If you ever get it separated, please join the APA and submit a specimen card. Many of us did that with 19th- and 20th-century faces, which were not normally shown in McGrew.

Dave Greer

Hansen’s specimen book does not show any complete alphabets, but here is an APA 3 x 5 specimen card, printed by Joe Warren, from his actual type:
I hope that Joe forgives me for not contacting him for permission to upload this, since the lower-case u is missing, from the alphabet, but it is shown in the word “Foundry.”

Dave Greer

Duplicate Post

Thanks for the great information on this. The specimen card had all the info I needed.
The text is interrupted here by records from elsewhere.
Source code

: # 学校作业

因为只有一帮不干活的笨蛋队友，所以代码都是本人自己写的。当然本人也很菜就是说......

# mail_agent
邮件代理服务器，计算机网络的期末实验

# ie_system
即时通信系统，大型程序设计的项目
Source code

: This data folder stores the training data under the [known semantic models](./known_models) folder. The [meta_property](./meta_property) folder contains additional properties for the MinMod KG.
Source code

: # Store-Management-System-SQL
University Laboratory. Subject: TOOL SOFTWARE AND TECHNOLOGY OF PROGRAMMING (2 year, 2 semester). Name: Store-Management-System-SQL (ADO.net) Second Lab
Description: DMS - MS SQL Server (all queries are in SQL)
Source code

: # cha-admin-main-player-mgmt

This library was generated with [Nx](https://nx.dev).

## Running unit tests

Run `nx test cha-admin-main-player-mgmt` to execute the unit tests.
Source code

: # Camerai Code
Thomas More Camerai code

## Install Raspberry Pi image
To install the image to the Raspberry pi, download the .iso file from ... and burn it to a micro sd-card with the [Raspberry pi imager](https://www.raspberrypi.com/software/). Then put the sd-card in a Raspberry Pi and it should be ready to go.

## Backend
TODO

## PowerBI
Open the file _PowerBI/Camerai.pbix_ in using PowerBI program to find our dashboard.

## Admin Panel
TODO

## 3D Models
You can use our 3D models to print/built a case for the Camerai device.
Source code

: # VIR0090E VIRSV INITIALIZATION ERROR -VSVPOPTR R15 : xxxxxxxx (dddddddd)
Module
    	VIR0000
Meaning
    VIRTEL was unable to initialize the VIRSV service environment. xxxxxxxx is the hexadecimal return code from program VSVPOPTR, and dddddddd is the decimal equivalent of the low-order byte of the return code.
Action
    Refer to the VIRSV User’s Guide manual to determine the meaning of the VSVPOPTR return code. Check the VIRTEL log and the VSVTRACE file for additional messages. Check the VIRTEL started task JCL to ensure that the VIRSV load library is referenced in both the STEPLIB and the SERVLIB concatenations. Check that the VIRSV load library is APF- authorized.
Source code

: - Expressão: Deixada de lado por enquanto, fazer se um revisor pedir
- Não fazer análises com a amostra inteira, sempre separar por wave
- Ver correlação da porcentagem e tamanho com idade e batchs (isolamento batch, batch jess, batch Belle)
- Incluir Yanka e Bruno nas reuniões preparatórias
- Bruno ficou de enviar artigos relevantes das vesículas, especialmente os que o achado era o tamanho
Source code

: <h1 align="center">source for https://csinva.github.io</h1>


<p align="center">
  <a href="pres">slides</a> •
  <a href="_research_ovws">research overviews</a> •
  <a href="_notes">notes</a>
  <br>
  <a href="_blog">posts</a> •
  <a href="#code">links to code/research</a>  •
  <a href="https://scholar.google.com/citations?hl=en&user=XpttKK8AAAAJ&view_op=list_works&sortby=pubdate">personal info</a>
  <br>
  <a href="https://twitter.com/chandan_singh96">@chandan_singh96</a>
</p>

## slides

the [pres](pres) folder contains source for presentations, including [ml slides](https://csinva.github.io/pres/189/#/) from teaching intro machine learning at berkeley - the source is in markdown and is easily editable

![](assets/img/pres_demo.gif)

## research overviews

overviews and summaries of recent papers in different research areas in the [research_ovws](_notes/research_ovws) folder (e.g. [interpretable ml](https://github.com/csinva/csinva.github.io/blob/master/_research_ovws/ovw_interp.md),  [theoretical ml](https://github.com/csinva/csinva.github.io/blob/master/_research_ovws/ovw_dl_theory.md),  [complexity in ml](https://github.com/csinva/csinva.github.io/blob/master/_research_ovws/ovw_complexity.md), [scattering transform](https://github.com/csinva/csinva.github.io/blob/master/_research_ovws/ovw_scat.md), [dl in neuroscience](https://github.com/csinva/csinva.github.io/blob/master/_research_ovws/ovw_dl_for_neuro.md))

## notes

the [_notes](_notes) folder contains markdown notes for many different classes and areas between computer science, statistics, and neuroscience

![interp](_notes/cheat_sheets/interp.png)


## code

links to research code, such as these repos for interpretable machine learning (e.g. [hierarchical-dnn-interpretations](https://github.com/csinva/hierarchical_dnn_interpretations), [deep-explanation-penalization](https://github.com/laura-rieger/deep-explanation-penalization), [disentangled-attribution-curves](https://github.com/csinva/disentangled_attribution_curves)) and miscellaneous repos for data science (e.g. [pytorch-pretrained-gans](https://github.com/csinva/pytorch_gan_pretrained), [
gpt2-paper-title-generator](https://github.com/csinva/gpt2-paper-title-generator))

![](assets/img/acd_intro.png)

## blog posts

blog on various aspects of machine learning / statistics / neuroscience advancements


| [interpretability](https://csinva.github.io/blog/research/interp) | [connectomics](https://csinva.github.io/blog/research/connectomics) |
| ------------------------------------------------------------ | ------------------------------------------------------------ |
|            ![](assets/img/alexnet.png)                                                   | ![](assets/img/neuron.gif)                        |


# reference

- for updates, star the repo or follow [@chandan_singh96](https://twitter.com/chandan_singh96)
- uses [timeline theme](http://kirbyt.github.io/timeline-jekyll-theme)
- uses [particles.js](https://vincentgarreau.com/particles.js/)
One other item, that may be incorrect on the card, is the possible transposition of the I and J. Here is a photo of the 1909 Hansen specimen book, showing the only I or J, in the name Ioseph Lehnhardt. Below that specimen is a showing of Engravers Old English from ATF 1923.
I would appreciate any comment as to whether the J should be the one with the curl at the base.

Dave Greer

Good eye Dave. I remember an APA member once pointed out to the Milwaukee Journal that their “flag” on page one, set in a black letter face, was set with a “I” rather than a “J”, thereby declaring the paper the Milwaukee “iournal”. Sound it out and you’ll see why there was an uproar in the composition dept.

John Henry
Cedar Creek Press

John, I believe you might be referring to the late Charlie Bush and the St. Joseph, Missouri Gazette. The Gazette used the cap I rather than the cap J for 77 years until Charlie pointed it out—a typesetter’s mistake made in in 1903. The story made the New York Times. The capital J in the text letters often has an upward hook, while the Capital I has a downward curl. The 1923 ATF book shows complete specimens of their typefaces, and that seems to be true with the text faces shown there—Engravers Old English, Wedding Text, Shaw Text— though there are other variations, too, like Cloister Black, Tudor Black, and Washington Text. Lafayettte Text is not shown in the ATF book, but it is similar to the first three faces I mentioned, so I think samples shown in earlier posts by Dave have the two letters switched. I will try to attach Charlie’s definitive answer here.

image: StJosephB.jpg


Thanks, John & Bob!

I do think that “Iournal” makes the funnier story! :-)


You are correct, Bob, it was Charlie Bush and another Iournal which was duly chastised. I can’t recall whether the paper decided to alter their flag.